According to a recent report from the Pew Charitable Trusts, Wisconsin now leads the nation in destroying its middle class. Defining “middle-class households” as those with income 67 percent to 200 percent of their state’s median, Pew showed Wisconsin leading all other states in the 2000-2013 period in its rate of loss. The finding is shocking, but probably not news to anyone who’s been watching Wisconsin trends in wages, jobs and income. As COWS, a think tank based in Madison, has consistently shown in its annual State of Working Wisconsin, wages have been stagnant, job growth anemic and income has been declining for a long time.
Median worker wages here, for example, are now $17.38 an hour. In inflation-corrected terms, that’s up only 71 cents from 35 years ago — equivalent to an increase of only 2 cents a year — despite a near doubling of worker productivity over the period. Job growth has been pathetic, among the worst in the nation. If Wisconsin had merely kept pace with the rest of the country’s recovery from the Great Recession, we’d have 90,000 more jobs today than we do.

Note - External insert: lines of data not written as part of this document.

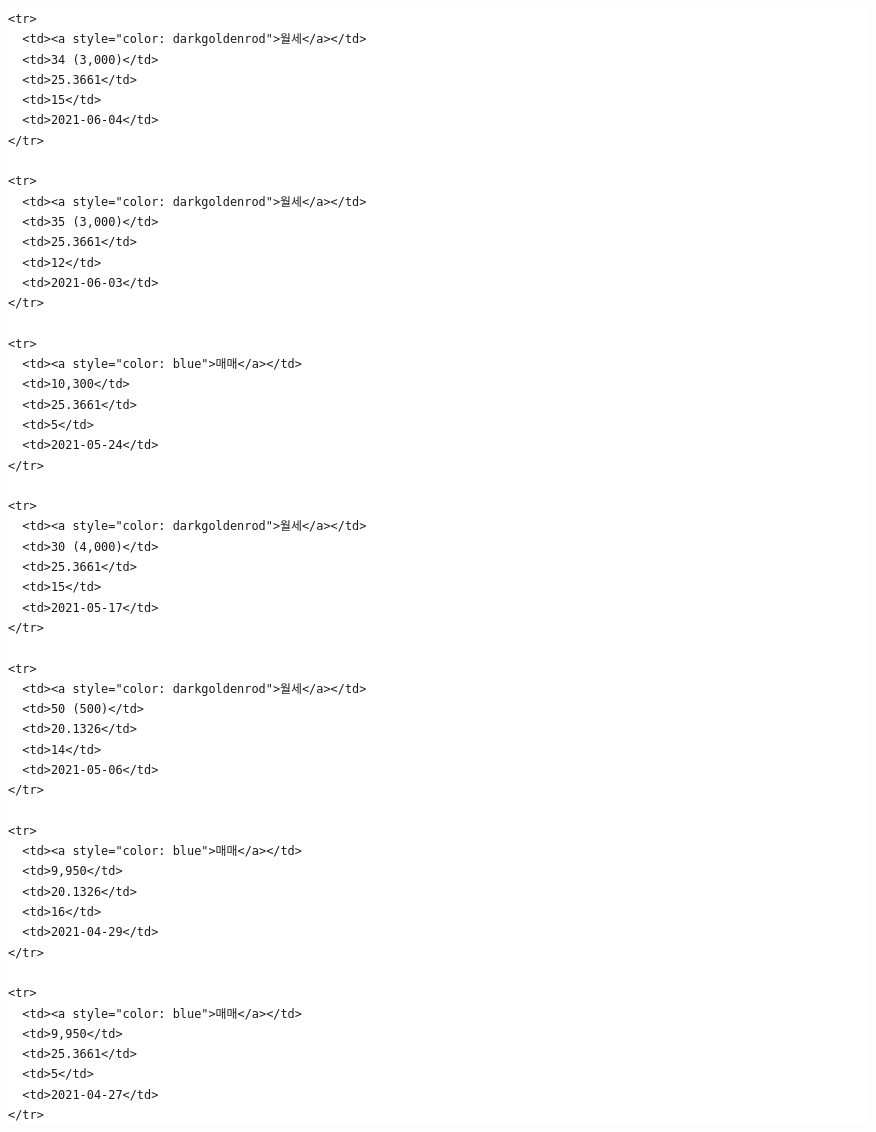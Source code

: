     <tr>
      <td><a style="color: darkgoldenrod">월세</a></td>
      <td>34 (3,000)</td>
      <td>25.3661</td>
      <td>15</td>
      <td>2021-06-04</td>
    </tr>
      
    <tr>
      <td><a style="color: darkgoldenrod">월세</a></td>
      <td>35 (3,000)</td>
      <td>25.3661</td>
      <td>12</td>
      <td>2021-06-03</td>
    </tr>
      
    <tr>
      <td><a style="color: blue">매매</a></td>
      <td>10,300</td>
      <td>25.3661</td>
      <td>5</td>
      <td>2021-05-24</td>
    </tr>
      
    <tr>
      <td><a style="color: darkgoldenrod">월세</a></td>
      <td>30 (4,000)</td>
      <td>25.3661</td>
      <td>15</td>
      <td>2021-05-17</td>
    </tr>
      
    <tr>
      <td><a style="color: darkgoldenrod">월세</a></td>
      <td>50 (500)</td>
      <td>20.1326</td>
      <td>14</td>
      <td>2021-05-06</td>
    </tr>
      
    <tr>
      <td><a style="color: blue">매매</a></td>
      <td>9,950</td>
      <td>20.1326</td>
      <td>16</td>
      <td>2021-04-29</td>
    </tr>
      
    <tr>
      <td><a style="color: blue">매매</a></td>
      <td>9,950</td>
      <td>25.3661</td>
      <td>5</td>
      <td>2021-04-27</td>
    </tr>
      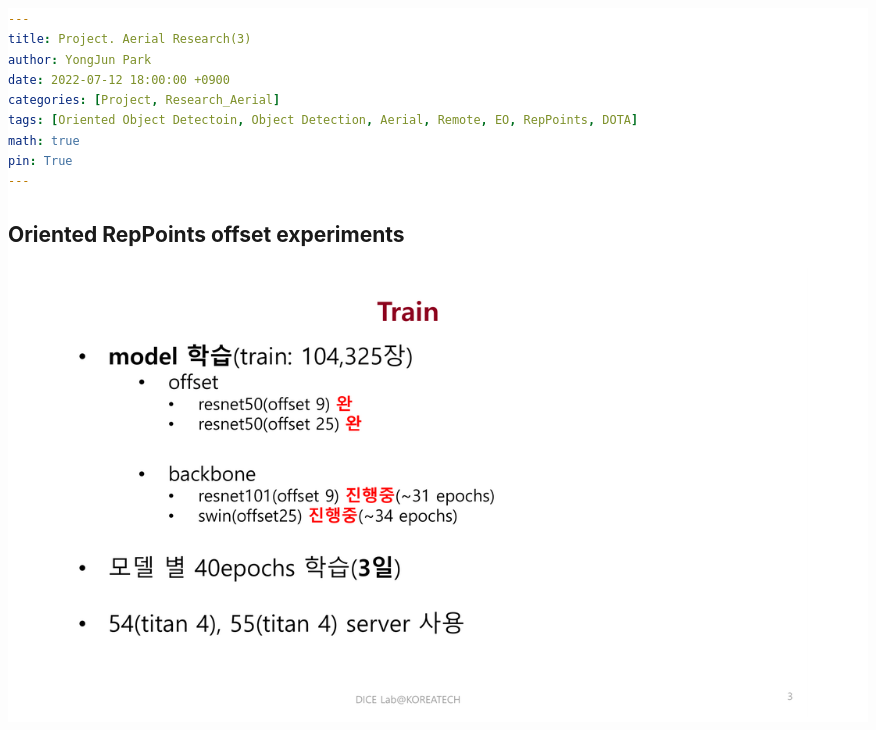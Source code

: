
 ```yaml
---
title: Project. Aerial Research(3)
author: YongJun Park
date: 2022-07-12 18:00:00 +0900
categories: [Project, Research_Aerial]
tags: [Oriented Object Detectoin, Object Detection, Aerial, Remote, EO, RepPoints, DOTA]
math: true
pin: True
---
```



## **Oriented RepPoints offset experiments**
<img src="/assets/projects/Aerial_object_detection_0712/3.png" width='800'>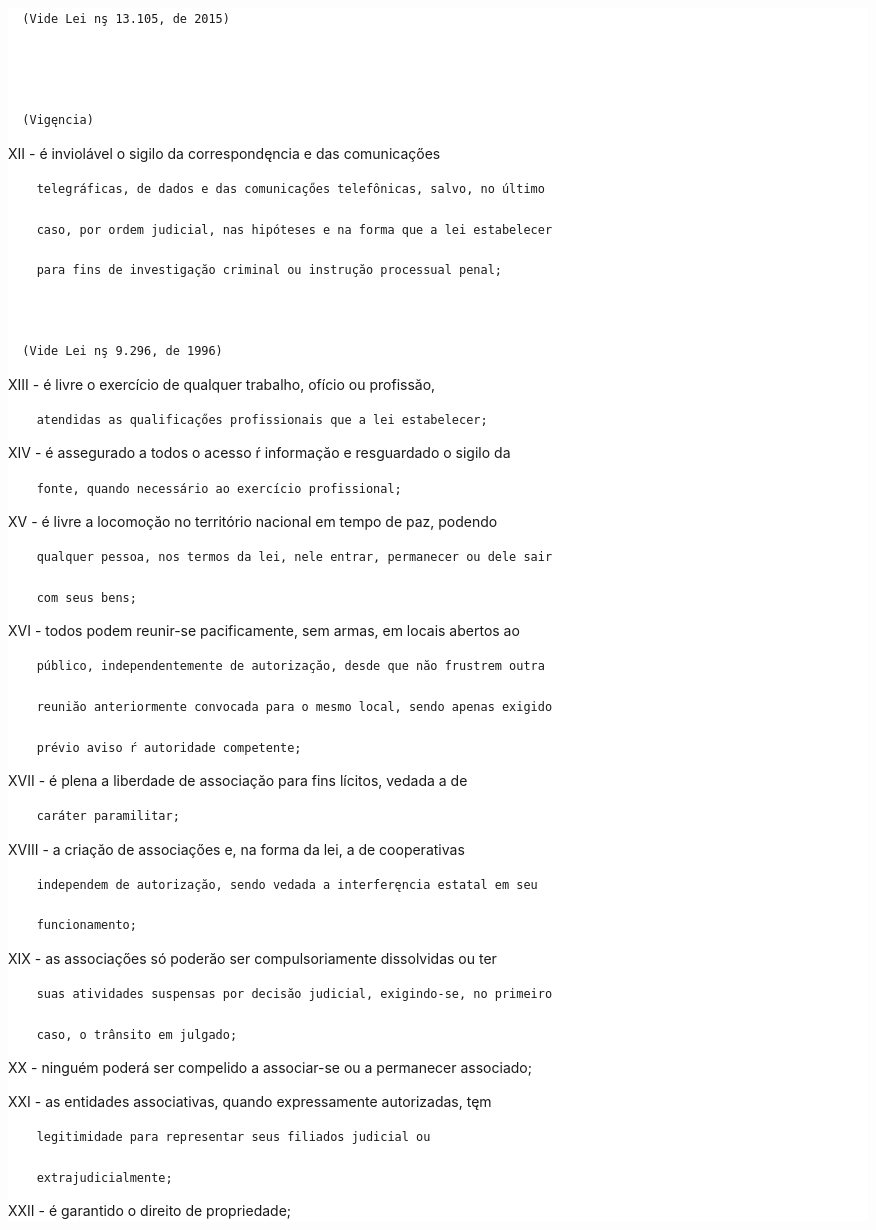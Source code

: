       (Vide Lei nş 13.105, de 2015)

     


      (Vigęncia)

XII - é inviolável o sigilo da correspondęncia e das comunicaçőes 

		telegráficas, de dados e das comunicaçőes telefônicas, salvo, no último 

		caso, por ordem judicial, nas hipóteses e na forma que a lei estabelecer 

		para fins de investigaçăo criminal ou instruçăo processual penal;        

     

      (Vide Lei nş 9.296, de 1996)

XIII - é livre o exercício de qualquer trabalho, ofício ou profissăo, 

		atendidas as qualificaçőes profissionais que a lei estabelecer;

XIV - é assegurado a todos o acesso ŕ informaçăo e resguardado o sigilo da 

		fonte, quando necessário ao exercício profissional;

XV - é livre a locomoçăo no território nacional em tempo de paz, podendo 

		qualquer pessoa, nos termos da lei, nele entrar, permanecer ou dele sair 

		com seus bens;

XVI - todos podem reunir-se pacificamente, sem armas, em locais abertos ao 

		público, independentemente de autorizaçăo, desde que năo frustrem outra 

		reuniăo anteriormente convocada para o mesmo local, sendo apenas exigido 

		prévio aviso ŕ autoridade competente;

XVII - é plena a liberdade de associaçăo para fins lícitos, vedada a de 

		caráter paramilitar;

XVIII - a criaçăo de associaçőes e, na forma da lei, a de cooperativas 

		independem de autorizaçăo, sendo vedada a interferęncia estatal em seu 

		funcionamento;

XIX - as associaçőes só poderăo ser compulsoriamente dissolvidas ou ter 

		suas atividades suspensas por decisăo judicial, exigindo-se, no primeiro 

		caso, o trânsito em julgado;

XX - ninguém poderá ser compelido a associar-se ou a permanecer associado;

XXI - as entidades associativas, quando expressamente autorizadas, tęm 

		legitimidade para representar seus filiados judicial ou 

		extrajudicialmente;

XXII - é garantido o direito de propriedade;
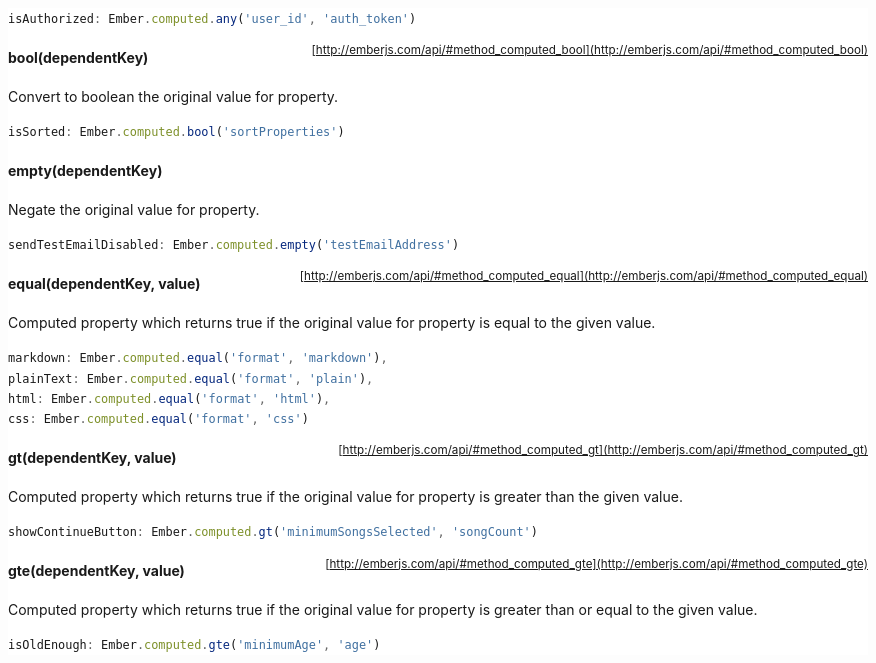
 ```javascript
isAuthorized: Ember.computed.any('user_id', 'auth_token')
```

<small style="float: right;">[http://emberjs.com/api/#method_computed_bool](http://emberjs.com/api/#method_computed_bool)</small>
#### bool(dependentKey)

Convert to boolean the original value for property.

```javascript
isSorted: Ember.computed.bool('sortProperties')
```

#### empty(dependentKey)

Negate the original value for property.

```javascript
sendTestEmailDisabled: Ember.computed.empty('testEmailAddress')
```

<small style="float: right;">[http://emberjs.com/api/#method_computed_equal](http://emberjs.com/api/#method_computed_equal)</small>
#### equal(dependentKey, value)

Computed property which returns true if the original value for property is equal to the given value.

```javascript
markdown: Ember.computed.equal('format', 'markdown'),
plainText: Ember.computed.equal('format', 'plain'),
html: Ember.computed.equal('format', 'html'),
css: Ember.computed.equal('format', 'css')
```

<small style="float: right;">[http://emberjs.com/api/#method_computed_gt](http://emberjs.com/api/#method_computed_gt)</small>
#### gt(dependentKey, value)

Computed property which returns true if the original value for property is greater than the given value.

```javascript
showContinueButton: Ember.computed.gt('minimumSongsSelected', 'songCount')
```

<small style="float: right;">[http://emberjs.com/api/#method_computed_gte](http://emberjs.com/api/#method_computed_gte)</small>
#### gte(dependentKey, value)

Computed property which returns true if the original value for property is greater than or equal to the given value.

```javascript
isOldEnough: Ember.computed.gte('minimumAge', 'age')
```

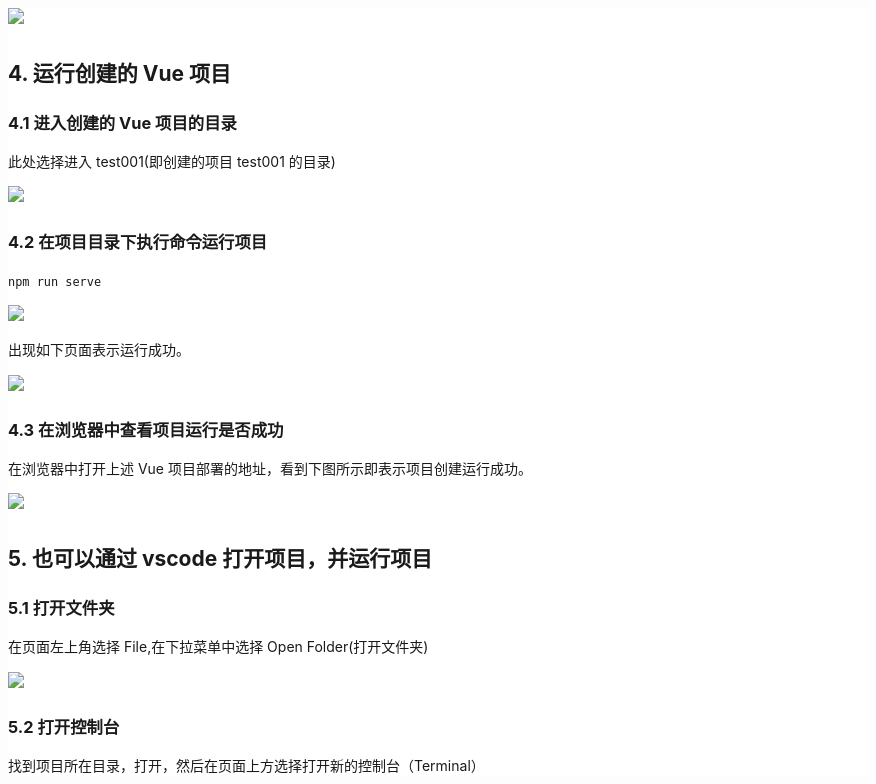 



![](https://gujunling.github.io/images/889ff0f5c1564a409fe6df477e2cdde0.png)

## 4. 运行创建的 Vue 项目

### 4.1 进入创建的 Vue 项目的目录

此处选择进入 test001(即创建的项目 test001 的目录)





![](https://gujunling.github.io/images/3eed147f85784cefa50c8b92eb23ca5c.png)

### 4.2 在项目目录下执行命令运行项目

    npm run serve





![](https://gujunling.github.io/images/5d30ea044b81437081420247fdbc086c.png)

出现如下页面表示运行成功。





![](https://gujunling.github.io/images/e14173518dd840be855c14f8aab0f786.png)

### 4.3 在浏览器中查看项目运行是否成功

在浏览器中打开上述 Vue 项目部署的地址，看到下图所示即表示项目创建运行成功。





![](https://gujunling.github.io/images/4c79039245c84124ab55fc8cf04174a7.png)

## 5. 也可以通过 vscode 打开项目，并运行项目

### 5.1 打开文件夹

在页面左上角选择 File,在下拉菜单中选择 Open Folder(打开文件夹)





![](https://gujunling.github.io/images/25596109c28543d0af397d592abc9e5f.png)

### 5.2 打开控制台

找到项目所在目录，打开，然后在页面上方选择打开新的控制台（Terminal）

And job quality has declined just as badly. More than a quarter (27 percent) of Wisconsin workers now make $11.55 or less an hour. A full-time year-round job at that wage is not enough to keep a four-person family out of poverty, even on America’s distinctively stingy definition of the poverty line.
Data from the Department of Public Instruction shows, by school district, the share of Wisconsin school children poor enough to qualify for free or reduced-price lunch. In 2001, 24 percent of students qualified. By 2013, that share nearly doubled, to 42 percent. Things got worse in virtually every school district in the state.
Wisconsin could do much better than this, but we’ll have to change our government to do so. Why? Because the middle class in America was never “naturally” created by an economy with no rules beyond price competition, and it won’t be in the future. Private market actors won’t produce those rules on their own. They’ve got other things to do, and it’s not in their short-term interest. The only place those rules can come from is the public — which has a broader and longer-term interest in building communities and a society fit to live in — acting through its government.
What could you do to rebuild the Wisconsin middle class? Many things. But here’s a starter punchlist.
Increase the minimum wage: Twenty-nine states now have state minimum wages higher than the paltry federal $7.25 an hour. Our neighbor Minnesota just raised its minimum wage to $9 an hour and continues to produce strong economic growth. Uniform and strong enforcement of wage standards also can increase income for workers at the bottom of the labor market while leveling the playing field for all business. But Wisconsin’s current government has resisted any effort to increase the minimum wage here, or improve wage enforcement. It should stop doing so.
Invest in ourselves: An economy with opportunities to grow the middle class requires broad access to quality education. That means having a decent educational system, ideally one that starts with pre-kindergarten and continues with opportunities for workers to gain needed skills and degrees in high school, technical schools, college, university and beyond. Wisconsin used to have such a system. Now, at tremendous cost to our future as a state, our government is roundly trashing it. This should stop, too.
Go green: Wisconsin imports nearly all its energy, and most of it is dirty. This drains income from the state and runs counter to where the world needs to go and is, finally, going. Current Wisconsin government has done nearly everything in its power to discourage both energy efficiency and development of Wisconsin’s own clean energy generation resources — blocking the tens of thousands of good local jobs that a determined state effort could create. It should stop being so shortsighted.
Stop throwing away free money: Gov. Scott Walker and the Legislature’s leadership basically hate Barack Obama. That’s fine, I guess. A lot of people do. But while rejecting money from the feds — for improved transportation, health care for poor kids (some $1 billion that could have come from expanded Medicaid) and rural broadband expansion — may score some political points, it also makes the state poorer. The governor should confine his pique and point-scoring to speeches, not let it directly hurt the state’s economy.
To get a middle class, you need a government that wants to build it. Wisconsin doesn’t have such a government now. Draw your own conclusion on what needs to be done.
Joel Rogers is the Sewell-Bascom Professor of Law, Political Science, Public Affairs and Sociology at the University of Wisconsin-Madison, and director of COWS.